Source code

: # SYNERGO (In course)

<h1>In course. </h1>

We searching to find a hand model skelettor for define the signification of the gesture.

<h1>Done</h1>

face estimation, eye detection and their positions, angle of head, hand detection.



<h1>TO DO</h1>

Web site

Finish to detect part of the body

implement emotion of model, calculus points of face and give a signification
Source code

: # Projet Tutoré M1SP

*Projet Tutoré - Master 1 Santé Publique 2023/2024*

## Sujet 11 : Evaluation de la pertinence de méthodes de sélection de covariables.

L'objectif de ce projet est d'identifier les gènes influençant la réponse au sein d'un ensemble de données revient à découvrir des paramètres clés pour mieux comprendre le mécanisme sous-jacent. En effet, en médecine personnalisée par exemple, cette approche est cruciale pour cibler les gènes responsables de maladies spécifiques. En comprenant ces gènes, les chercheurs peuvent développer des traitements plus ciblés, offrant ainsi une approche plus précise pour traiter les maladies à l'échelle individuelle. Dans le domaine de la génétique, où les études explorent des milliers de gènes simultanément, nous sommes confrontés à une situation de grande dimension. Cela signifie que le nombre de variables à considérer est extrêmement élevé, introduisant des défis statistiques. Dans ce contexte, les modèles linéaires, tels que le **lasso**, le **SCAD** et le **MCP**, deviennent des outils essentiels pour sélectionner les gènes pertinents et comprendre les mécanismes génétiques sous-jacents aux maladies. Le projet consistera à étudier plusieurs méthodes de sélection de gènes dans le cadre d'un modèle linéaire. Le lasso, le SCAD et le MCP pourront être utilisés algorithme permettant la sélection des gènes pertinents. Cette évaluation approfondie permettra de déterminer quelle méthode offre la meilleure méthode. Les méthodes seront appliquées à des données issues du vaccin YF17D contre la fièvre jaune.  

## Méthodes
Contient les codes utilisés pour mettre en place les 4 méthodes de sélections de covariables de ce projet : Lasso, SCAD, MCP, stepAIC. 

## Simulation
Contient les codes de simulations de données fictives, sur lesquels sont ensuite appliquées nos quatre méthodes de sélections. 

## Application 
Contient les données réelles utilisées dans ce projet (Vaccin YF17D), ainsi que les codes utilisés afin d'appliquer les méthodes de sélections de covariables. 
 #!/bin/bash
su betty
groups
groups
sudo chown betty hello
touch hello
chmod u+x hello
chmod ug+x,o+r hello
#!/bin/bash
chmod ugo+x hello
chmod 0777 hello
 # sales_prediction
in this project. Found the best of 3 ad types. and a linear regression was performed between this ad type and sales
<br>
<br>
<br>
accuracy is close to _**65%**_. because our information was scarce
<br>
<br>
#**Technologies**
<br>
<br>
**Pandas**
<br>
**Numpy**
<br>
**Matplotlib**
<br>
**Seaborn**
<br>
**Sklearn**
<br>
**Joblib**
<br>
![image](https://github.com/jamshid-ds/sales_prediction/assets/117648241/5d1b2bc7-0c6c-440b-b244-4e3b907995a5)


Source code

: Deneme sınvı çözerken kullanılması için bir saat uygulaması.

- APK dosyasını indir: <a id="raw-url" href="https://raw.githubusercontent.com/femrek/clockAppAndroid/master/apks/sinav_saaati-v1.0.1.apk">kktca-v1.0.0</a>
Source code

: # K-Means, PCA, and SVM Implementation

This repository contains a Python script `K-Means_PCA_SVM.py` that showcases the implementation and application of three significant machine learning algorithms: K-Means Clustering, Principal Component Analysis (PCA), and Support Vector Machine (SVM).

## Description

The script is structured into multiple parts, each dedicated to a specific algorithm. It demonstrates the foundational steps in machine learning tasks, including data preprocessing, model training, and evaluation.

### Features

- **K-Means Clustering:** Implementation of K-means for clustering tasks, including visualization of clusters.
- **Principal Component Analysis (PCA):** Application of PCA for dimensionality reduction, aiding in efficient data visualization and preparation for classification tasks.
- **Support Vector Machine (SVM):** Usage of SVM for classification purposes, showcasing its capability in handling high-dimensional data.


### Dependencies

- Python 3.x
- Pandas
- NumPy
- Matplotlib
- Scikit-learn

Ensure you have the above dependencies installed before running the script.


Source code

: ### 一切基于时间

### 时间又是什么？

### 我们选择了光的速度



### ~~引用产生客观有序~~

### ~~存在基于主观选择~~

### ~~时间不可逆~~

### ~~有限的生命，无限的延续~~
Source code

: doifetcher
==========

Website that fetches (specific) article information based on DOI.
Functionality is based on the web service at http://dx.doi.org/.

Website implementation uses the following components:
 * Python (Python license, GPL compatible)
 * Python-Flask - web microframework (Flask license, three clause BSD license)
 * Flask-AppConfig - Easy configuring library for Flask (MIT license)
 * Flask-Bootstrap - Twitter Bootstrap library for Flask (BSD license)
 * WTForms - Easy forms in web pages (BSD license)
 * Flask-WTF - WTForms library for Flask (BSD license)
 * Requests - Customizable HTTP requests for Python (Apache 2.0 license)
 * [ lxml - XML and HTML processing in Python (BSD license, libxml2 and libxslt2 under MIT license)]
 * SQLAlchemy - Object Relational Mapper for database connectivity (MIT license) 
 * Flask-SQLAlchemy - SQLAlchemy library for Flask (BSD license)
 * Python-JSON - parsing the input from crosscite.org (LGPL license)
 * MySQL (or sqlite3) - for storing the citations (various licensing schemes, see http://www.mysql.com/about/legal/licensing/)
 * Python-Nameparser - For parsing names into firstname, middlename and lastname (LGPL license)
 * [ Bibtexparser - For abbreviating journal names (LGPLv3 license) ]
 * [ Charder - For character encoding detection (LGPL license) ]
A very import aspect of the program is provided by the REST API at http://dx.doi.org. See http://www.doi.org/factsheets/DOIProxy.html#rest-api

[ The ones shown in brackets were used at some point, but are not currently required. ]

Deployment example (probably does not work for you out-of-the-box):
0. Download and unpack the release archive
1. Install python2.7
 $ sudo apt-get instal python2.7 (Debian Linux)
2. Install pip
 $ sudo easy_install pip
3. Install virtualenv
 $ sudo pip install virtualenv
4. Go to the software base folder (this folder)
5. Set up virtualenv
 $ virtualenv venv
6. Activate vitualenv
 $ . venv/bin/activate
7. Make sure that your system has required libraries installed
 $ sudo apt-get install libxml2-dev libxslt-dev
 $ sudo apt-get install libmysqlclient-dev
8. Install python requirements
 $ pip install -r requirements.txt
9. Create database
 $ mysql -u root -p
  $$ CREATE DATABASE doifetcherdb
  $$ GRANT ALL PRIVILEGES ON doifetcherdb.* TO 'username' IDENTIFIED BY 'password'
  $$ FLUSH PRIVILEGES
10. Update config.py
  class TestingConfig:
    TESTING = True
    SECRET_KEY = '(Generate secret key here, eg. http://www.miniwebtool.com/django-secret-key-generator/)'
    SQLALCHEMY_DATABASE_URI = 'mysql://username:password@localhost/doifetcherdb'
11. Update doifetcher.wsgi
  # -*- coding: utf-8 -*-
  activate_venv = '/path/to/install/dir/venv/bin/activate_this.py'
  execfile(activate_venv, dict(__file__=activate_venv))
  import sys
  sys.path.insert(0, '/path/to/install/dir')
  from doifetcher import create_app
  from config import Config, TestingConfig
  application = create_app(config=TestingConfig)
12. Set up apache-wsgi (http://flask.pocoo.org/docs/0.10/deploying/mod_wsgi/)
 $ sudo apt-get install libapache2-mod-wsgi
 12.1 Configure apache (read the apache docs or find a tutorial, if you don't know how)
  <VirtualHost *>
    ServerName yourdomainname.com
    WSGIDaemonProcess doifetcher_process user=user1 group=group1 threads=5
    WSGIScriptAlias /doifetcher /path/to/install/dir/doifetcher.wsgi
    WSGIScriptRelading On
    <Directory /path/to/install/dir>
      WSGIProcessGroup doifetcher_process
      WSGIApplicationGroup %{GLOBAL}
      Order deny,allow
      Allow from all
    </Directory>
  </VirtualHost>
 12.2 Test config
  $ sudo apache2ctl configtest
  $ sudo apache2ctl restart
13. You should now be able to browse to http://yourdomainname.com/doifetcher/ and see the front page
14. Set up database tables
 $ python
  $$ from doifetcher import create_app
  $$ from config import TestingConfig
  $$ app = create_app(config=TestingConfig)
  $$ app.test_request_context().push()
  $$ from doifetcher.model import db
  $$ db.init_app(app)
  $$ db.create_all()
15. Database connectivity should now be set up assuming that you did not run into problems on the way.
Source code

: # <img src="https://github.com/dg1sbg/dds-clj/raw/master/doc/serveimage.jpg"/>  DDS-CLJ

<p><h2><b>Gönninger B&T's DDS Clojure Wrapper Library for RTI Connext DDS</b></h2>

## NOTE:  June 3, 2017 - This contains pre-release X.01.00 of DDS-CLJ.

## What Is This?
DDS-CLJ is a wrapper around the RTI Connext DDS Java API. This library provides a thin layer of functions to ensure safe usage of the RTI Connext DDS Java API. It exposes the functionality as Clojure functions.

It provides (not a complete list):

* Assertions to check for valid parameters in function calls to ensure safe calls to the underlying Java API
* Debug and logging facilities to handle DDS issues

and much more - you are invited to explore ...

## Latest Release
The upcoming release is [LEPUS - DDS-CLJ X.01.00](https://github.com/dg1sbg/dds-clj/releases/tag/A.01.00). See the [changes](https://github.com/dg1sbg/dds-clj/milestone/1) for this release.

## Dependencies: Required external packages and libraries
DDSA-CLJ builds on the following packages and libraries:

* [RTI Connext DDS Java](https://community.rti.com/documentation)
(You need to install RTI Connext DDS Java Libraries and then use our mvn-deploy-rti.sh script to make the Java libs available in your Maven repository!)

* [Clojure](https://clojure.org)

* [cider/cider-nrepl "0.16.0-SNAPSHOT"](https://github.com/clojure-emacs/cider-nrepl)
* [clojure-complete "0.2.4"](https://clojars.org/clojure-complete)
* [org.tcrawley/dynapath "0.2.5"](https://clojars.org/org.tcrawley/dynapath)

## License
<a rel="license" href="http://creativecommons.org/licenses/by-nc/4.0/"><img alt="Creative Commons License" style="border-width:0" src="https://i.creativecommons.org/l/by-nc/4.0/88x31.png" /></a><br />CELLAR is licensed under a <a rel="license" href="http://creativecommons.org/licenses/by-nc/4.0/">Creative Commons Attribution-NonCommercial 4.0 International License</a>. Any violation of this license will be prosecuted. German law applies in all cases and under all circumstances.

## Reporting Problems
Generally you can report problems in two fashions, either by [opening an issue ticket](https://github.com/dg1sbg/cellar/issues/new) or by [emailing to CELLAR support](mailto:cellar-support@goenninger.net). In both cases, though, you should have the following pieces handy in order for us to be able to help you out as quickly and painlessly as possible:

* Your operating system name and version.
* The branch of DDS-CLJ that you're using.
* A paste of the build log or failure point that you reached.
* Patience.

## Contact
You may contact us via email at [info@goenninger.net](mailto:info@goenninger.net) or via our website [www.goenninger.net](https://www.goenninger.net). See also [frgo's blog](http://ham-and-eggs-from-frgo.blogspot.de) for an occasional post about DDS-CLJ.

TASK ITEM:
From the entries above, restate word for word the lines from the line containing "- APK dosyasını" to the line containing "## Description", both ends included, and nothing more.

OUTPUT FOR THIS TASK:
- APK dosyasını indir: <a id="raw-url" href="https://raw.githubusercontent.com/femrek/clockAppAndroid/master/apks/sinav_saaati-v1.0.1.apk">kktca-v1.0.0</a>
Source code

: # K-Means, PCA, and SVM Implementation

This repository contains a Python script `K-Means_PCA_SVM.py` that showcases the implementation and application of three significant machine learning algorithms: K-Means Clustering, Principal Component Analysis (PCA), and Support Vector Machine (SVM).

## Description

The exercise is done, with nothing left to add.